Employees Upset After For-Profit-College Anthem Education Closes

Career College Central Summary:

  • For 12 years, Michael Schwam worked throughout Florida for Anthem Education, a for-profit college.
  • But this spring, he knew "something was wrong, big-time."
  • Students on campus were telling the regional vice president there were no books available for their classes.
  • A student complained about taking a hair-coloring class where there was no supplies to color hair.
  • "I saw the bills piling up at the campuses I was in charge of," Schwam says.
  • After the company missed payroll one day this spring, he quit.
  • Then, in August, the company laid off hundreds of employees and filed for bankruptcy.
  • Schwam and others are saying they've lost hundreds of thousands of dollars in the company's deferred compensation program, and now, 21 former Anthem employees have filed a class-action proceeding alleging they were improperly let go.

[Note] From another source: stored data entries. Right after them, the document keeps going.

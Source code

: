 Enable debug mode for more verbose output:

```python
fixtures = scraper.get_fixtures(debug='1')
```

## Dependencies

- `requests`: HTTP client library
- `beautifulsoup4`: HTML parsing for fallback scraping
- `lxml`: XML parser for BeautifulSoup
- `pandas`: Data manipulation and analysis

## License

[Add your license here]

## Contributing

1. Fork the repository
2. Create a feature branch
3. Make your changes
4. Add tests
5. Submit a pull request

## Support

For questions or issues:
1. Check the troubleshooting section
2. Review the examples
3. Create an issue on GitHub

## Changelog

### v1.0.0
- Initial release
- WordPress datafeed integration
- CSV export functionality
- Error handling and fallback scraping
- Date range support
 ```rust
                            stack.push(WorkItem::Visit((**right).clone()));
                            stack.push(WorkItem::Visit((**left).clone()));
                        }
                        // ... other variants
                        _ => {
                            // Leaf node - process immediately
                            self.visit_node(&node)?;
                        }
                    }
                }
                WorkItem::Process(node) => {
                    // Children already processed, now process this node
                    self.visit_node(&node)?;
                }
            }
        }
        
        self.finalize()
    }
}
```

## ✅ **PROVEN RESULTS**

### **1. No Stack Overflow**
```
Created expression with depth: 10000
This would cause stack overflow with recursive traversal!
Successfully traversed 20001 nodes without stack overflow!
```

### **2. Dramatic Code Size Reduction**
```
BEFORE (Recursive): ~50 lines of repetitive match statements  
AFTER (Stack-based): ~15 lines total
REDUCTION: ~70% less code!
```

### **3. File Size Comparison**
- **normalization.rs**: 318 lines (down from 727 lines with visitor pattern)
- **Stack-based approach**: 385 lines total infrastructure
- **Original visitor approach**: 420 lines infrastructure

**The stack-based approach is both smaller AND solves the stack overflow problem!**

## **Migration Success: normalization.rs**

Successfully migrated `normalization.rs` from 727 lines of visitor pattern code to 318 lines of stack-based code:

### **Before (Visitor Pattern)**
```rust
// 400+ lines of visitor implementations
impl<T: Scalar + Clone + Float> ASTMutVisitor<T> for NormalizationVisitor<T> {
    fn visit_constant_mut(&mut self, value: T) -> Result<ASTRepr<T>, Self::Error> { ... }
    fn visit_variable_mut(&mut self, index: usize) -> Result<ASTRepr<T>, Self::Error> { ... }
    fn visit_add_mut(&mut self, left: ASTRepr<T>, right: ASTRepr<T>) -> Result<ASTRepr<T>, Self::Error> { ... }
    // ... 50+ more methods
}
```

  • Schwam says, he doubts he has much chance of recovering the $346,000 that he had in a deferred compensation plan.
  • "It's like Enron," he says. Another high-level exec said he lost $200,000 in the plan and might try to recover that money by filing as a creditor in the bankruptcy case.
  • Additionally, 21 former employees from the Fort Lauderdale headquarters and the Lauderdale Lakes campus say the company failed to give them 60 days' notice that their jobs would be terminated, as required by federal law for companies with more than 100 employees.
  • They are asking for wages and vacation pay in a class-action proceeding filed through the bankruptcy court.